* **Task objective**
Would you retype the listing below exactly as given?

* **Given records**
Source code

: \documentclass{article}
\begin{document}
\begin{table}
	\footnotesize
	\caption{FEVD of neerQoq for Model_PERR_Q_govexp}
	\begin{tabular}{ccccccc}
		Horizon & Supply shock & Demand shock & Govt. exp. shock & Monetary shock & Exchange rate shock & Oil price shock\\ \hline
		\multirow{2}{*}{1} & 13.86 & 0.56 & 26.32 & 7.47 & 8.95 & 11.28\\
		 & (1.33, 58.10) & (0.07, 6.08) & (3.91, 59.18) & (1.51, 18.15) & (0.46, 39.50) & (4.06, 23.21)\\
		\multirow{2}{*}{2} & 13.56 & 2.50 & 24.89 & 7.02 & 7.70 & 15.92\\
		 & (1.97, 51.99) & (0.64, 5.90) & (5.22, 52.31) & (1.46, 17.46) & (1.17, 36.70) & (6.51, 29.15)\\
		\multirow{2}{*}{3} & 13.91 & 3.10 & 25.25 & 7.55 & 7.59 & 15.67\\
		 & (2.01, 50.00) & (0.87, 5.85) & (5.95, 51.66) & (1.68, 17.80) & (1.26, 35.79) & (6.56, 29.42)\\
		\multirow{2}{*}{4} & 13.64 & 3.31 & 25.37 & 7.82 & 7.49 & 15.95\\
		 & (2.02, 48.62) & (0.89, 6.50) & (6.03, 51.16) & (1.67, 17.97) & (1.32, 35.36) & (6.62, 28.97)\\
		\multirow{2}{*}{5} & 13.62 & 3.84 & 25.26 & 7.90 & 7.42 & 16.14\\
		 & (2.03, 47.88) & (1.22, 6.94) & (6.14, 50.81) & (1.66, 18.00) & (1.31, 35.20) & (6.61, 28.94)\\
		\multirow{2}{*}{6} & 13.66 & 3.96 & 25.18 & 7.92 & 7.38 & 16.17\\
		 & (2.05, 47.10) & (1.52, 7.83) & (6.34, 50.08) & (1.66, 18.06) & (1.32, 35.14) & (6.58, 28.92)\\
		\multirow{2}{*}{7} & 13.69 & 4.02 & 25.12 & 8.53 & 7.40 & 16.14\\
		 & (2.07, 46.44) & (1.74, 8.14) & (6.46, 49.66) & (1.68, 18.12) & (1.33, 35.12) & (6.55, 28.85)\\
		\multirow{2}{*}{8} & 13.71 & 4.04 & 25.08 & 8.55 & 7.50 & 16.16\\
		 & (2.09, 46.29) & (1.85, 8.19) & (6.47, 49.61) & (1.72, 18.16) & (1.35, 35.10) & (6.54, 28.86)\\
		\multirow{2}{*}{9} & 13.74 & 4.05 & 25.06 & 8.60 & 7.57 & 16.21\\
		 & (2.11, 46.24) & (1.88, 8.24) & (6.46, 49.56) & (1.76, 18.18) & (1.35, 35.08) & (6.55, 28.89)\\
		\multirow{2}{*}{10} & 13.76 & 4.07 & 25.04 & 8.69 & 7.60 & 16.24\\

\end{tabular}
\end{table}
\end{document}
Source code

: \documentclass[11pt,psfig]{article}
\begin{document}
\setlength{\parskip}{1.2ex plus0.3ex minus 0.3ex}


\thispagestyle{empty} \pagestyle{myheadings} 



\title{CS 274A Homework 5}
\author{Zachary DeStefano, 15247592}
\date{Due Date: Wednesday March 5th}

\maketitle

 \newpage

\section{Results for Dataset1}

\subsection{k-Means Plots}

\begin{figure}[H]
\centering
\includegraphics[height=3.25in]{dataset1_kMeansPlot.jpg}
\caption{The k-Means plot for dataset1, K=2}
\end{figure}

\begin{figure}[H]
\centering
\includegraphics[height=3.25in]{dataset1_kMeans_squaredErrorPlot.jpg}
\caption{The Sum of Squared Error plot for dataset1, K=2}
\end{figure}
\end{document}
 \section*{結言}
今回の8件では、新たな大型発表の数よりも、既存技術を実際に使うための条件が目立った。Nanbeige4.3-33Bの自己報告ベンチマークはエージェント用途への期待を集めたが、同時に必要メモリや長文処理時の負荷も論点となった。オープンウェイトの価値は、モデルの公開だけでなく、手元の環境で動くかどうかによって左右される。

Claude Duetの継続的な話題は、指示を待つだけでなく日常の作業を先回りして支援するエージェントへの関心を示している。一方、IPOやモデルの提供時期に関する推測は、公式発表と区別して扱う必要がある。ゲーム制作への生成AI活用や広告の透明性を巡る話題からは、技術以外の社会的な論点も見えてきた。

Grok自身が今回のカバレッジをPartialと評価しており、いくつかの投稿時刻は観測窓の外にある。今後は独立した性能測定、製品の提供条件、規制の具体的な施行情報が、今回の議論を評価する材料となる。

* **Completed exercise**
Source code

: \documentclass{article}
\begin{document}
\begin{table}
	\footnotesize
	\caption{FEVD of neerQoq for Model_PERR_Q_govexp}
	\begin{tabular}{ccccccc}
		Horizon & Supply shock & Demand shock & Govt. exp. shock & Monetary shock & Exchange rate shock & Oil price shock\\ \hline
		\multirow{2}{*}{1} & 13.86 & 0.56 & 26.32 & 7.47 & 8.95 & 11.28\\
		 & (1.33, 58.10) & (0.07, 6.08) & (3.91, 59.18) & (1.51, 18.15) & (0.46, 39.50) & (4.06, 23.21)\\
		\multirow{2}{*}{2} & 13.56 & 2.50 & 24.89 & 7.02 & 7.70 & 15.92\\
		 & (1.97, 51.99) & (0.64, 5.90) & (5.22, 52.31) & (1.46, 17.46) & (1.17, 36.70) & (6.51, 29.15)\\
		\multirow{2}{*}{3} & 13.91 & 3.10 & 25.25 & 7.55 & 7.59 & 15.67\\
		 & (2.01, 50.00) & (0.87, 5.85) & (5.95, 51.66) & (1.68, 17.80) & (1.26, 35.79) & (6.56, 29.42)\\
		\multirow{2}{*}{4} & 13.64 & 3.31 & 25.37 & 7.82 & 7.49 & 15.95\\
		 & (2.02, 48.62) & (0.89, 6.50) & (6.03, 51.16) & (1.67, 17.97) & (1.32, 35.36) & (6.62, 28.97)\\
		\multirow{2}{*}{5} & 13.62 & 3.84 & 25.26 & 7.90 & 7.42 & 16.14\\
		 & (2.03, 47.88) & (1.22, 6.94) & (6.14, 50.81) & (1.66, 18.00) & (1.31, 35.20) & (6.61, 28.94)\\
		\multirow{2}{*}{6} & 13.66 & 3.96 & 25.18 & 7.92 & 7.38 & 16.17\\
		 & (2.05, 47.10) & (1.52, 7.83) & (6.34, 50.08) & (1.66, 18.06) & (1.32, 35.14) & (6.58, 28.92)\\
		\multirow{2}{*}{7} & 13.69 & 4.02 & 25.12 & 8.53 & 7.40 & 16.14\\
		 & (2.07, 46.44) & (1.74, 8.14) & (6.46, 49.66) & (1.68, 18.12) & (1.33, 35.12) & (6.55, 28.85)\\
		\multirow{2}{*}{8} & 13.71 & 4.04 & 25.08 & 8.55 & 7.50 & 16.16\\
		 & (2.09, 46.29) & (1.85, 8.19) & (6.47, 49.61) & (1.72, 18.16) & (1.35, 35.10) & (6.54, 28.86)\\
		\multirow{2}{*}{9} & 13.74 & 4.05 & 25.06 & 8.60 & 7.57 & 16.21\\
		 & (2.11, 46.24) & (1.88, 8.24) & (6.46, 49.56) & (1.76, 18.18) & (1.35, 35.08) & (6.55, 28.89)\\
		\multirow{2}{*}{10} & 13.76 & 4.07 & 25.04 & 8.69 & 7.60 & 16.24\\

\end{tabular}
\end{table}
\end{document}
Source code

: \documentclass[11pt,psfig]{article}
\begin{document}
\setlength{\parskip}{1.2ex plus0.3ex minus 0.3ex}


\thispagestyle{empty} \pagestyle{myheadings} 



\title{CS 274A Homework 5}
\author{Zachary DeStefano, 15247592}
\date{Due Date: Wednesday March 5th}

\maketitle

 \newpage

\section{Results for Dataset1}

\subsection{k-Means Plots}

\begin{figure}[H]
\centering
\includegraphics[height=3.25in]{dataset1_kMeansPlot.jpg}
\caption{The k-Means plot for dataset1, K=2}
\end{figure}

\begin{figure}[H]
\centering
\includegraphics[height=3.25in]{dataset1_kMeans_squaredErrorPlot.jpg}
\caption{The Sum of Squared Error plot for dataset1, K=2}
\end{figure}
\end{document}
 \section*{結言}
今回の8件では、新たな大型発表の数よりも、既存技術を実際に使うための条件が目立った。Nanbeige4.3-33Bの自己報告ベンチマークはエージェント用途への期待を集めたが、同時に必要メモリや長文処理時の負荷も論点となった。オープンウェイトの価値は、モデルの公開だけでなく、手元の環境で動くかどうかによって左右される。

Claude Duetの継続的な話題は、指示を待つだけでなく日常の作業を先回りして支援するエージェントへの関心を示している。一方、IPOやモデルの提供時期に関する推測は、公式発表と区別して扱う必要がある。ゲーム制作への生成AI活用や広告の透明性を巡る話題からは、技術以外の社会的な論点も見えてきた。

Grok自身が今回のカバレッジをPartialと評価しており、いくつかの投稿時刻は観測窓の外にある。今後は独立した性能測定、製品の提供条件、規制の具体的な施行情報が、今回の議論を評価する材料となる。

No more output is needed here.